Die Wiener Vizebürgermeisterin Maria Vassilakou überlässt die Entscheidung über das Heumarkt-Bauprojekt den Gemeinderäten ihrer grünen Partei. Diese sollen somit nach eigenem Gutdünken über die entsprechende Flächenwidmung abstimmen, wie Vassilakou am Dienstagvormittag - wenige Stunden nach einer vorerst ergebnislos zu Ende gegangenen grünen Krisensitzung - mitteilte. Damit drückt sich Vassilakou um ein klares Machtwort und setzt die rot-grüne Koalition in Wien aufs Spiel, auch wenn es aus dem grünen Klub erste Zeichen der Entspannung und des Einlenkens gab.

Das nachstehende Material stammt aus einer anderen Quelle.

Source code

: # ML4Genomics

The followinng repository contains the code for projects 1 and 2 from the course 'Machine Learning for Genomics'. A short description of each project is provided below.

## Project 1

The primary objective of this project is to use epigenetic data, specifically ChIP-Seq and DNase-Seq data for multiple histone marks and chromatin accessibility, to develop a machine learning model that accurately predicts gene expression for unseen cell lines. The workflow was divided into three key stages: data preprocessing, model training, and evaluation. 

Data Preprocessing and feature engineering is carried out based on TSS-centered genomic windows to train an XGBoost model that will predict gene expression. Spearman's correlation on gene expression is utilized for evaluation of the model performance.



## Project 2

Vassilakou versicherte am Dienstag, dass die Vorgangsweise in Sachen freie Abstimmung zur Heumarkt-Flächenwidmung mit dem Koalitionspartner SPÖ akkordiert sei. Und sie sei zuversichtlich, "dass Rot-Grün das aus eigener Kraft schaffen kann und nicht auf die Hilfe der Opposition angewiesen ist". Gewissheit herrscht am 1. Juni, wenn die Flächenwidmung in den Gemeinderat kommt.
Sieben Stimmen von den Grünen notwendig
Von 100 Mandaten im Stadtparlament hat Rot-Grün derzeit 54 inne - 44 die SPÖ, zehn die Grünen. Um FPÖ, ÖVP und NEOS aus dem Spiel lassen zu können, braucht Vassilakou also mindestens sieben Projekt-Unterstützer aus den eigenen Reihen, um die Flächenwidmung durchzubringen - vorausgesetzt, die SPÖ stimmt geschlossen dafür. Davon geht die grüne Ressortchefin offenbar aus: Sie habe den Eindruck, dass der Koalitionspartner zu 100 Prozent hinter dem Heumarkt-Vorhaben steht, sagte sie.

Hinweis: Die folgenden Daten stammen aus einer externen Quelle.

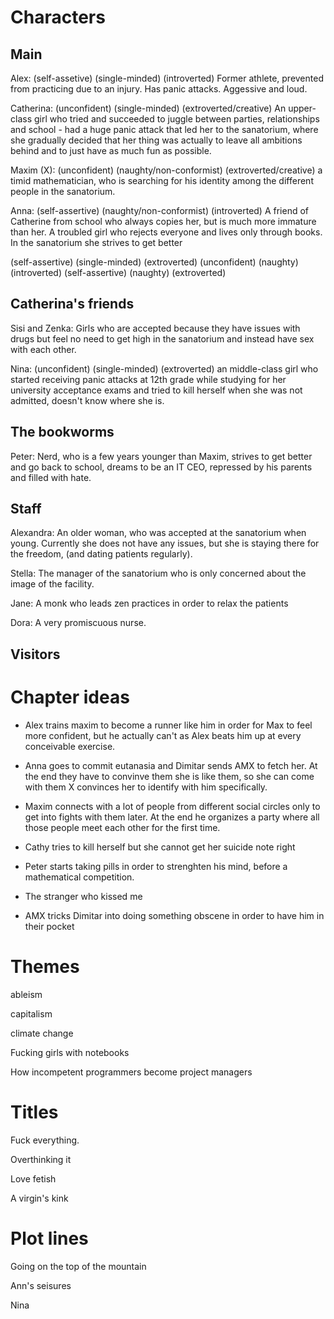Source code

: Characters
===

Main 
--- 

Alex: (self-assetive) (single-minded) (introverted) Former athlete, prevented from practicing due to an injury. Has panic attacks. Aggessive and loud.  

Catherina: (unconfident) (single-minded) (extroverted/creative) An upper-class girl who tried and succeeded to juggle between parties, relationships and school - had a huge panic attack that led her to the sanatorium, where she gradually decided that her thing was actually to leave all ambitions behind and to just have as much fun as possible. 

Maxim (X): (unconfident) (naughty/non-conformist) (extroverted/creative) a timid mathematician, who is searching for his identity among the different people in the sanatorium.

Anna: (self-assertive) (naughty/non-conformist) (introverted) A friend of Catherine from school who always copies her, but is much more immature than her. A troubled girl who rejects everyone and lives only through books. In the sanatorium she strives to get better


(self-assertive) (single-minded) (extroverted) 
(unconfident) (naughty) (introverted)
(self-assertive) (naughty) (extroverted)

Catherina's friends
---

Sisi and Zenka: Girls who are accepted because they have issues with drugs but feel no need to get high in the sanatorium and instead have sex with each other.


Nina: (unconfident) (single-minded) (extroverted) an middle-class girl who started receiving panic attacks at 12th grade while studying for her university acceptance exams and tried to kill herself when she was not admitted, doesn't know where she is.

The bookworms
---

Peter: Nerd, who is a few years younger than Maxim, strives to get better and go back to school, dreams to be an IT CEO, repressed by his parents and filled with hate.

Staff
---

Alexandra: An older woman, who was accepted at the sanatorium when young. Currently she does not have any issues, but she is staying there for the freedom, (and dating patients regularly).

Stella: The manager of the sanatorium who is only concerned about the image of the facility.

Jane: A monk who leads zen practices in order to relax the patients

Dora: A very promiscuous nurse.

Visitors
---

Chapter ideas
===

- Alex trains maxim to become a runner like him in order for Max to feel more confident, but he actually can't as Alex beats him up at every conceivable exercise. 

- Anna goes to commit eutanasia and Dimitar sends AMX to fetch her. At the end they have to convinve them she is like them, so she can come with them X convinces her to identify with him specifically.

- Maxim connects with a lot of people from different social circles only to get into fights with them later. At the end he organizes a party where all those people meet each other for the first time.

- Cathy tries to kill herself but she cannot get her suicide note right

- Peter starts taking pills in order to strenghten his mind, before a mathematical competition.

- The stranger who kissed me

- AMX tricks Dimitar into doing something obscene in order to have him in their pocket

Themes
===

ableism

capitalism

climate change

Fucking girls with notebooks 

How incompetent programmers become project managers 

Titles
===

Fuck everything.

Overthinking it

Love fetish

A virgin's kink

Plot lines
===

Going on the top of the mountain

Ann's seisures

Nina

Unterstützung durch die Wiener Opposition scheint es jedenfalls nicht zu geben: Neben der ÖVP wird auch die FPÖ fix nicht im Gemeinderat zustimmen. Die NEOS knüpfen ihre Unterstützung weiterhin an eine Bürgerbefragung über das UNESCO-Weltkulturerbe. Eine solche ist allerdings nicht angedacht.
Ellensohn: "Wird rot-grüne Mehrheit für Heumarkt-Areal geben"
Am Dienstag gab es erste Zeichen der Entspannung aus dem Rathausklub der Grünen. "Nach intensiven partei- und klubinternen Beratungen wird es im Gemeinderat eine rot-grüne Mehrheit für die Widmung auf dem Heumarkt-Areal geben", stellte Klubobmann David Ellensohn unmissverständlich fest. "Auch in schwierigen Situationen müssen Entscheidungen getroffen werden."
"Wir hatten abzuwägen: Sachargumente beim umstrittenen Widmungsakt wie etwa die Absicherung des Eislaufvereins, politische Argumente wie die wichtige Handlungsfähigkeit der rot-grünen Stadtregierung auf Landes-, aber auch auf Bezirksebene, Grün-Interna wie das Ergebnis der Urabstimmung sowie das verfassungsmäßig verankerte freie Mandat der Abgeordneten", erklärte Ellensohn seinen Standpunkt.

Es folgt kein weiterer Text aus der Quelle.